═════ Extracted entries ═════

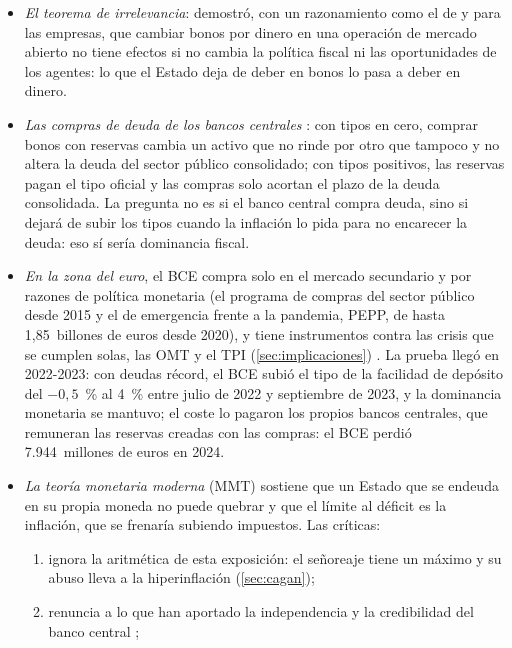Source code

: \documentclass[11pt]{article}
\begin{document}
\begin{itemize}
\item \emph{El teorema de irrelevancia}: \textcite{Wallace1981ModiglianiMiller} demostró, con un razonamiento como el de  y  para las empresas, que cambiar bonos por dinero en una operación de mercado abierto no tiene efectos si no cambia la política fiscal ni las oportunidades de los agentes: lo que el Estado deja de deber en bonos lo pasa a deber en dinero.
\item \emph{Las compras de deuda de los bancos centrales} : con tipos en cero, comprar bonos con reservas cambia un activo que no rinde por otro que tampoco y no altera la deuda del sector público consolidado\nocite{BlanchardPisaniFerry2020Monetisation}; con tipos positivos, las reservas pagan el tipo oficial y las compras solo acortan el plazo de la deuda consolidada. La pregunta no es si el banco central compra deuda, sino si dejará de subir los tipos cuando la inflación lo pida para no encarecer la deuda: eso sí sería dominancia fiscal.
\item \emph{En la zona del euro}, el BCE compra solo en el mercado secundario y por razones de política monetaria (el programa de compras del sector público desde 2015 y el de emergencia frente a la pandemia, PEPP, de hasta 1,85~billones de euros desde 2020\nocite{BCE2026PEPP}), y tiene instrumentos contra las crisis que se cumplen solas, las OMT y el TPI (\ref{sec:implicaciones}) . La prueba llegó en 2022-2023: con deudas récord, el BCE subió el tipo de la facilidad de depósito del $-0{,}5$~\% al 4~\% entre julio de 2022 y septiembre de 2023\nocite{BCE2026TiposOficiales}, y la dominancia monetaria se mantuvo; el coste lo pagaron los propios bancos centrales, que remuneran las reservas creadas con las compras: el BCE perdió 7.944~millones de euros en 2024\nocite{BCE2025Cuentas2024}.
\item \emph{La teoría monetaria moderna} (MMT) sostiene que un Estado que se endeuda en su propia moneda no puede quebrar y que el límite al déficit es la inflación, que se frenaría subiendo impuestos\nocite{Wray2012Modern,Kelton2020Deficit}. Las críticas:
  \begin{enumerate}
  \item ignora la aritmética de esta exposición: el señoreaje tiene un máximo y su abuso lleva a la hiperinflación (\ref{sec:cagan});
  \item renuncia a lo que han aportado la independencia y la credibilidad del banco central\nocite{KydlandPrescott1977Rules} ;

\end{enumerate}
\end{itemize}
\end{document}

═════

__Exercise directions__
Nothing but the records, repeated exactly and stripped of pictures, should appear in the answer.

__Answer for the task__
Source code

: \documentclass[11pt]{article}
\begin{document}
\begin{itemize}
\item \emph{El teorema de irrelevancia}: \textcite{Wallace1981ModiglianiMiller} demostró, con un razonamiento como el de  y  para las empresas, que cambiar bonos por dinero en una operación de mercado abierto no tiene efectos si no cambia la política fiscal ni las oportunidades de los agentes: lo que el Estado deja de deber en bonos lo pasa a deber en dinero.
\item \emph{Las compras de deuda de los bancos centrales} : con tipos en cero, comprar bonos con reservas cambia un activo que no rinde por otro que tampoco y no altera la deuda del sector público consolidado\nocite{BlanchardPisaniFerry2020Monetisation}; con tipos positivos, las reservas pagan el tipo oficial y las compras solo acortan el plazo de la deuda consolidada. La pregunta no es si el banco central compra deuda, sino si dejará de subir los tipos cuando la inflación lo pida para no encarecer la deuda: eso sí sería dominancia fiscal.
\item \emph{En la zona del euro}, el BCE compra solo en el mercado secundario y por razones de política monetaria (el programa de compras del sector público desde 2015 y el de emergencia frente a la pandemia, PEPP, de hasta 1,85~billones de euros desde 2020\nocite{BCE2026PEPP}), y tiene instrumentos contra las crisis que se cumplen solas, las OMT y el TPI (\ref{sec:implicaciones}) . La prueba llegó en 2022-2023: con deudas récord, el BCE subió el tipo de la facilidad de depósito del $-0{,}5$~\% al 4~\% entre julio de 2022 y septiembre de 2023\nocite{BCE2026TiposOficiales}, y la dominancia monetaria se mantuvo; el coste lo pagaron los propios bancos centrales, que remuneran las reservas creadas con las compras: el BCE perdió 7.944~millones de euros en 2024\nocite{BCE2025Cuentas2024}.
\item \emph{La teoría monetaria moderna} (MMT) sostiene que un Estado que se endeuda en su propia moneda no puede quebrar y que el límite al déficit es la inflación, que se frenaría subiendo impuestos\nocite{Wray2012Modern,Kelton2020Deficit}. Las críticas:
  \begin{enumerate}
  \item ignora la aritmética de esta exposición: el señoreaje tiene un máximo y su abuso lleva a la hiperinflación (\ref{sec:cagan});
  \item renuncia a lo que han aportado la independencia y la credibilidad del banco central\nocite{KydlandPrescott1977Rules} ;

\end{enumerate}
\end{itemize}
\end{document}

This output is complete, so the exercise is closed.